Although perhaps their best days are long behind them, The Cult were a powerful live act in the 1980s. I’ve seen them play several times, in both London and New York going back to 1983 and those shows were among the more memorable gigs I’ve ever attended.

Especially early on, the Cult’s rabid fan-base was so incredibly devoted that they’d follow the group around like crusty punk Deadheads, night after night. Back packs and sleeping rolls were in (annoying) abundance at every show. The band could really capture the imagination of their followers who seemed like they were having a pagan religious experience watching them. Their shows had a truly Dionysian drama to them that no other group I can think of achieved so totally and completely other than maybe Killing Joke. (It’s no wonder that the surviving Doors wanted Ian Astbury to be their front man, he was the obvious choice!)

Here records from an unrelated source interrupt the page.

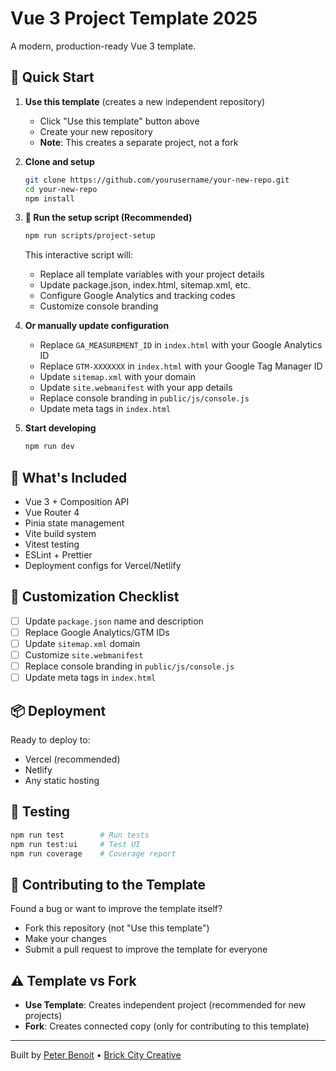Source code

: # Vue 3 Project Template 2025

A modern, production-ready Vue 3 template.

## 🚀 Quick Start

1. **Use this template** (creates a new independent repository)
   - Click "Use this template" button above
   - Create your new repository
   - **Note**: This creates a separate project, not a fork

2. **Clone and setup**
   ```bash
   git clone https://github.com/yourusername/your-new-repo.git
   cd your-new-repo
   npm install
   ```

3. **🎯 Run the setup script (Recommended)**
   ```bash
   npm run scripts/project-setup
   ```
   This interactive script will:
   - Replace all template variables with your project details
   - Update package.json, index.html, sitemap.xml, etc.
   - Configure Google Analytics and tracking codes
   - Customize console branding

4. **Or manually update configuration**
   - Replace `GA_MEASUREMENT_ID` in `index.html` with your Google Analytics ID
   - Replace `GTM-XXXXXXX` in `index.html` with your Google Tag Manager ID
   - Update `sitemap.xml` with your domain
   - Update `site.webmanifest` with your app details
   - Replace console branding in `public/js/console.js`
   - Update meta tags in `index.html`

5. **Start developing**
   ```bash
   npm run dev
   ```

## 📁 What's Included

- Vue 3 + Composition API
- Vue Router 4
- Pinia state management
- Vite build system
- Vitest testing
- ESLint + Prettier
- Deployment configs for Vercel/Netlify

## 🔧 Customization Checklist

- [ ] Update `package.json` name and description
- [ ] Replace Google Analytics/GTM IDs
- [ ] Update `sitemap.xml` domain
- [ ] Customize `site.webmanifest`
- [ ] Replace console branding in `public/js/console.js`
- [ ] Update meta tags in `index.html`

## 📦 Deployment

Ready to deploy to:
- Vercel (recommended)
- Netlify
- Any static hosting

## 🧪 Testing

```bash
npm run test        # Run tests
npm run test:ui     # Test UI
npm run coverage    # Coverage report
```

## 🤝 Contributing to the Template

Found a bug or want to improve the template itself?
- Fork this repository (not "Use this template")
- Make your changes
- Submit a pull request to improve the template for everyone

## ⚠️ Template vs Fork

- **Use Template**: Creates independent project (recommended for new projects)
- **Fork**: Creates connected copy (only for contributing to this template)

---

Built by [Peter Benoit](https://peterbenoit.com) • [Brick City Creative](https://brickcitycreative.com)

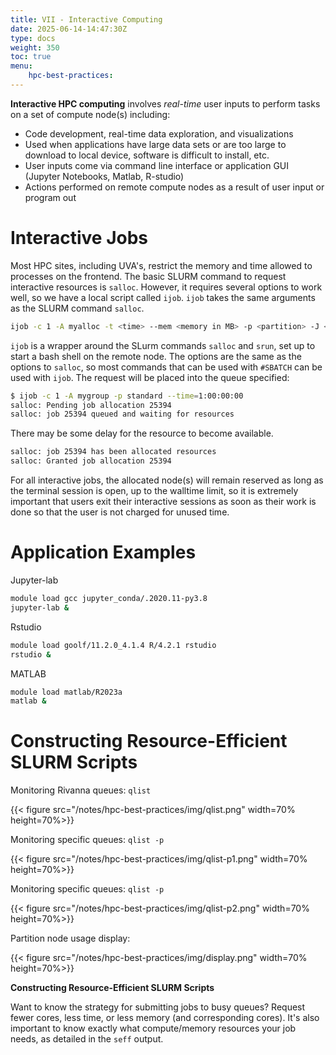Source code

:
 ```yaml
---
title: VII - Interactive Computing
date: 2025-06-14-14:47:30Z
type: docs 
weight: 350
toc: true
menu: 
    hpc-best-practices:
---
```


__Interactive HPC computing__ involves *real-time* user inputs to perform tasks on a set of compute node(s) including:
* Code development, real-time data exploration, and visualizations
* Used when applications have large data sets or are too large to download to local device, software is difficult to install, etc.
* User inputs come via command line interface or application GUI (Jupyter Notebooks, Matlab, R-studio)
* Actions performed on remote compute nodes as a result of user input or program out

# Interactive Jobs

Most HPC sites, including UVA's, restrict the memory and time allowed to processes on the frontend. The basic SLURM command to request interactive resources is `salloc`. However, it requires several options to work well, so we have a local script called `ijob`. `ijob` takes the same arguments as the SLURM command `salloc`.
```bash
ijob -c 1 -A myalloc -t <time> --mem <memory in MB> -p <partition> -J <jobname>
```

`ijob` is a wrapper around the SLurm commands `salloc` and `srun`, set up to start a bash shell on the remote node. The options are the same as the options to `salloc`, so most commands that can be used with `#SBATCH` can be used with `ijob`. The request will be placed into the queue specified:
```bash
$ ijob -c 1 -A mygroup -p standard --time=1:00:00:00
salloc: Pending job allocation 25394
salloc: job 25394 queued and waiting for resources
```

There may be some delay for the resource to become available.
```bash
salloc: job 25394 has been allocated resources
salloc: Granted job allocation 25394
```

For all interactive jobs, the allocated node(s) will remain reserved as long as the terminal session is open, up to the walltime limit, so it is extremely important that users exit their interactive sessions as soon as their work is done so that the user is not charged for unused time.


# Application Examples

Jupyter-lab
```bash
module load gcc jupyter_conda/.2020.11-py3.8
jupyter-lab &
```

Rstudio
```bash
module load goolf/11.2.0_4.1.4 R/4.2.1 rstudio
rstudio &
```

MATLAB
```bash
module load matlab/R2023a
matlab &
```

# Constructing Resource-Efficient SLURM Scripts

Monitoring Rivanna queues: `qlist`

{{< figure src="/notes/hpc-best-practices/img/qlist.png" width=70% height=70%>}}

Monitoring specific queues: `qlist -p`

{{< figure src="/notes/hpc-best-practices/img/qlist-p1.png" width=70% height=70%>}}

Monitoring specific queues: `qlist -p`

{{< figure src="/notes/hpc-best-practices/img/qlist-p2.png" width=70% height=70%>}}

Partition node usage display:

{{< figure src="/notes/hpc-best-practices/img/display.png" width=70% height=70%>}}

__Constructing Resource-Efficient SLURM Scripts__

Want to know the strategy for submitting jobs to busy queues? Request fewer cores, less time, or less memory (and corresponding cores). It's also important to know exactly what compute/memory resources your job needs, as detailed in the `seff` output.

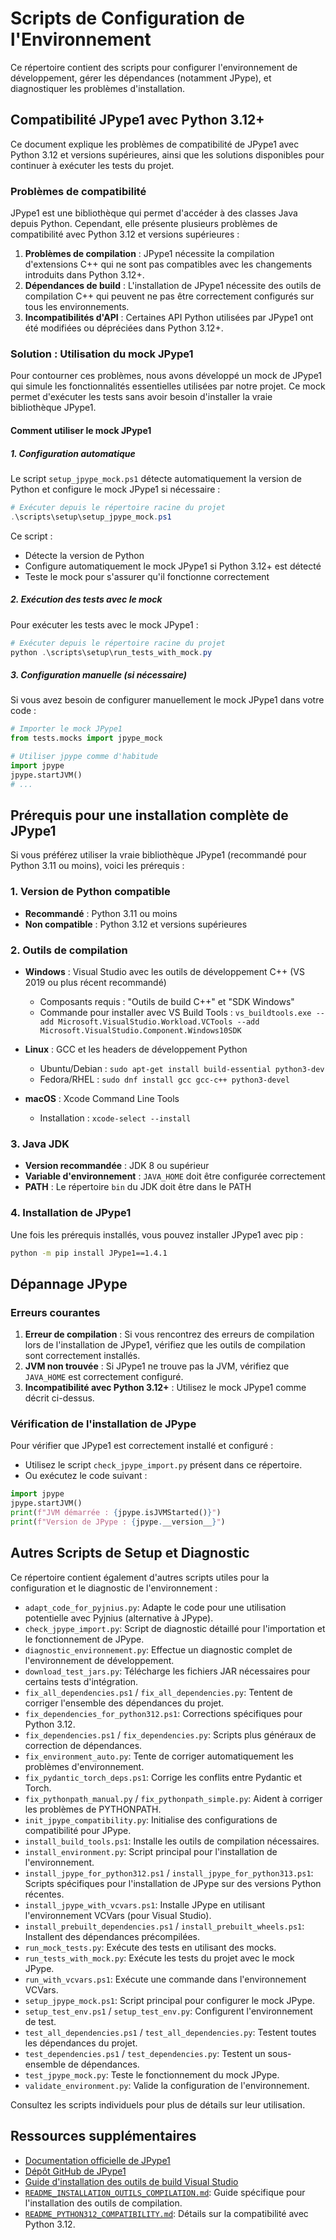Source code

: # Scripts de Configuration de l'Environnement

Ce répertoire contient des scripts pour configurer l'environnement de développement, gérer les dépendances (notamment JPype), et diagnostiquer les problèmes d'installation.

## Compatibilité JPype1 avec Python 3.12+

Ce document explique les problèmes de compatibilité de JPype1 avec Python 3.12 et versions supérieures, ainsi que les solutions disponibles pour continuer à exécuter les tests du projet.

### Problèmes de compatibilité

JPype1 est une bibliothèque qui permet d'accéder à des classes Java depuis Python. Cependant, elle présente plusieurs problèmes de compatibilité avec Python 3.12 et versions supérieures :

1.  **Problèmes de compilation** : JPype1 nécessite la compilation d'extensions C++ qui ne sont pas compatibles avec les changements introduits dans Python 3.12+.
2.  **Dépendances de build** : L'installation de JPype1 nécessite des outils de compilation C++ qui peuvent ne pas être correctement configurés sur tous les environnements.
3.  **Incompatibilités d'API** : Certaines API Python utilisées par JPype1 ont été modifiées ou dépréciées dans Python 3.12+.

### Solution : Utilisation du mock JPype1

Pour contourner ces problèmes, nous avons développé un mock de JPype1 qui simule les fonctionnalités essentielles utilisées par notre projet. Ce mock permet d'exécuter les tests sans avoir besoin d'installer la vraie bibliothèque JPype1.

#### Comment utiliser le mock JPype1

##### 1. Configuration automatique

Le script `setup_jpype_mock.ps1` détecte automatiquement la version de Python et configure le mock JPype1 si nécessaire :

```powershell
# Exécuter depuis le répertoire racine du projet
.\scripts\setup\setup_jpype_mock.ps1
```

Ce script :
- Détecte la version de Python
- Configure automatiquement le mock JPype1 si Python 3.12+ est détecté
- Teste le mock pour s'assurer qu'il fonctionne correctement

##### 2. Exécution des tests avec le mock

Pour exécuter les tests avec le mock JPype1 :

```powershell
# Exécuter depuis le répertoire racine du projet
python .\scripts\setup\run_tests_with_mock.py
```

##### 3. Configuration manuelle (si nécessaire)

Si vous avez besoin de configurer manuellement le mock JPype1 dans votre code :

```python
# Importer le mock JPype1
from tests.mocks import jpype_mock

# Utiliser jpype comme d'habitude
import jpype
jpype.startJVM()
# ...
```

## Prérequis pour une installation complète de JPype1

Si vous préférez utiliser la vraie bibliothèque JPype1 (recommandé pour Python 3.11 ou moins), voici les prérequis :

### 1. Version de Python compatible

- **Recommandé** : Python 3.11 ou moins
- **Non compatible** : Python 3.12 et versions supérieures

### 2. Outils de compilation

- **Windows** : Visual Studio avec les outils de développement C++ (VS 2019 ou plus récent recommandé)
  - Composants requis : "Outils de build C++" et "SDK Windows"
  - Commande pour installer avec VS Build Tools : `vs_buildtools.exe --add Microsoft.VisualStudio.Workload.VCTools --add Microsoft.VisualStudio.Component.Windows10SDK`

- **Linux** : GCC et les headers de développement Python
  - Ubuntu/Debian : `sudo apt-get install build-essential python3-dev`
  - Fedora/RHEL : `sudo dnf install gcc gcc-c++ python3-devel`

- **macOS** : Xcode Command Line Tools
  - Installation : `xcode-select --install`

### 3. Java JDK

- **Version recommandée** : JDK 8 ou supérieur
- **Variable d'environnement** : `JAVA_HOME` doit être configurée correctement
- **PATH** : Le répertoire `bin` du JDK doit être dans le PATH

### 4. Installation de JPype1

Une fois les prérequis installés, vous pouvez installer JPype1 avec pip :

```bash
python -m pip install JPype1==1.4.1
```

## Dépannage JPype

### Erreurs courantes

1.  **Erreur de compilation** : Si vous rencontrez des erreurs de compilation lors de l'installation de JPype1, vérifiez que les outils de compilation sont correctement installés.
2.  **JVM non trouvée** : Si JPype1 ne trouve pas la JVM, vérifiez que `JAVA_HOME` est correctement configuré.
3.  **Incompatibilité avec Python 3.12+** : Utilisez le mock JPype1 comme décrit ci-dessus.

### Vérification de l'installation de JPype

Pour vérifier que JPype1 est correctement installé et configuré :
- Utilisez le script `check_jpype_import.py` présent dans ce répertoire.
- Ou exécutez le code suivant :
```python
import jpype
jpype.startJVM()
print(f"JVM démarrée : {jpype.isJVMStarted()}")
print(f"Version de JPype : {jpype.__version__}")
```

## Autres Scripts de Setup et Diagnostic

Ce répertoire contient également d'autres scripts utiles pour la configuration et le diagnostic de l'environnement :

- `adapt_code_for_pyjnius.py`: Adapte le code pour une utilisation potentielle avec Pyjnius (alternative à JPype).
- `check_jpype_import.py`: Script de diagnostic détaillé pour l'importation et le fonctionnement de JPype.
- `diagnostic_environnement.py`: Effectue un diagnostic complet de l'environnement de développement.
- `download_test_jars.py`: Télécharge les fichiers JAR nécessaires pour certains tests d'intégration.
- `fix_all_dependencies.ps1` / `fix_all_dependencies.py`: Tentent de corriger l'ensemble des dépendances du projet.
- `fix_dependencies_for_python312.ps1`: Corrections spécifiques pour Python 3.12.
- `fix_dependencies.ps1` / `fix_dependencies.py`: Scripts plus généraux de correction de dépendances.
- `fix_environment_auto.py`: Tente de corriger automatiquement les problèmes d'environnement.
- `fix_pydantic_torch_deps.ps1`: Corrige les conflits entre Pydantic et Torch.
- `fix_pythonpath_manual.py` / `fix_pythonpath_simple.py`: Aident à corriger les problèmes de PYTHONPATH.
- `init_jpype_compatibility.py`: Initialise des configurations de compatibilité pour JPype.
- `install_build_tools.ps1`: Installe les outils de compilation nécessaires.
- `install_environment.py`: Script principal pour l'installation de l'environnement.
- `install_jpype_for_python312.ps1` / `install_jpype_for_python313.ps1`: Scripts spécifiques pour l'installation de JPype sur des versions Python récentes.
- `install_jpype_with_vcvars.ps1`: Installe JPype en utilisant l'environnement VCVars (pour Visual Studio).
- `install_prebuilt_dependencies.ps1` / `install_prebuilt_wheels.ps1`: Installent des dépendances précompilées.
- `run_mock_tests.py`: Exécute des tests en utilisant des mocks.
- `run_tests_with_mock.py`: Exécute les tests du projet avec le mock JPype.
- `run_with_vcvars.ps1`: Exécute une commande dans l'environnement VCVars.
- `setup_jpype_mock.ps1`: Script principal pour configurer le mock JPype.
- `setup_test_env.ps1` / `setup_test_env.py`: Configurent l'environnement de test.
- `test_all_dependencies.ps1` / `test_all_dependencies.py`: Testent toutes les dépendances du projet.
- `test_dependencies.ps1` / `test_dependencies.py`: Testent un sous-ensemble de dépendances.
- `test_jpype_mock.py`: Teste le fonctionnement du mock JPype.
- `validate_environment.py`: Valide la configuration de l'environnement.

Consultez les scripts individuels pour plus de détails sur leur utilisation.

## Ressources supplémentaires

- [Documentation officielle de JPype1](https://jpype.readthedocs.io/)
- [Dépôt GitHub de JPype1](https://github.com/jpype-project/jpype)
- [Guide d'installation des outils de build Visual Studio](https://visualstudio.microsoft.com/fr/visual-cpp-build-tools/)
- [`README_INSTALLATION_OUTILS_COMPILATION.md`](./README_INSTALLATION_OUTILS_COMPILATION.md): Guide spécifique pour l'installation des outils de compilation.
- [`README_PYTHON312_COMPATIBILITY.md`](./README_PYTHON312_COMPATIBILITY.md): Détails sur la compatibilité avec Python 3.12.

I found their concerts mesmerizing and unlike anything I had ever seen before. Or smelled. The Cult’s fans were among the first “New Age Travelers” and a few hundred of them in one room was not something you’d care to get a whiff of, as anyone who saw them back then can attest to. “BO” was an unavoidable element of a Cult gig in the early 80s. Probably 90% of the audience (including me) lived in squats. It was that kind of scene.

I saw them at the Camden Palace in London sometime soon after this Lyceum show was shot, but the shamanic intensity and the tribal vibe I experienced when I saw them are evident here, too in spades. They weren’t even beginning to peak at this point.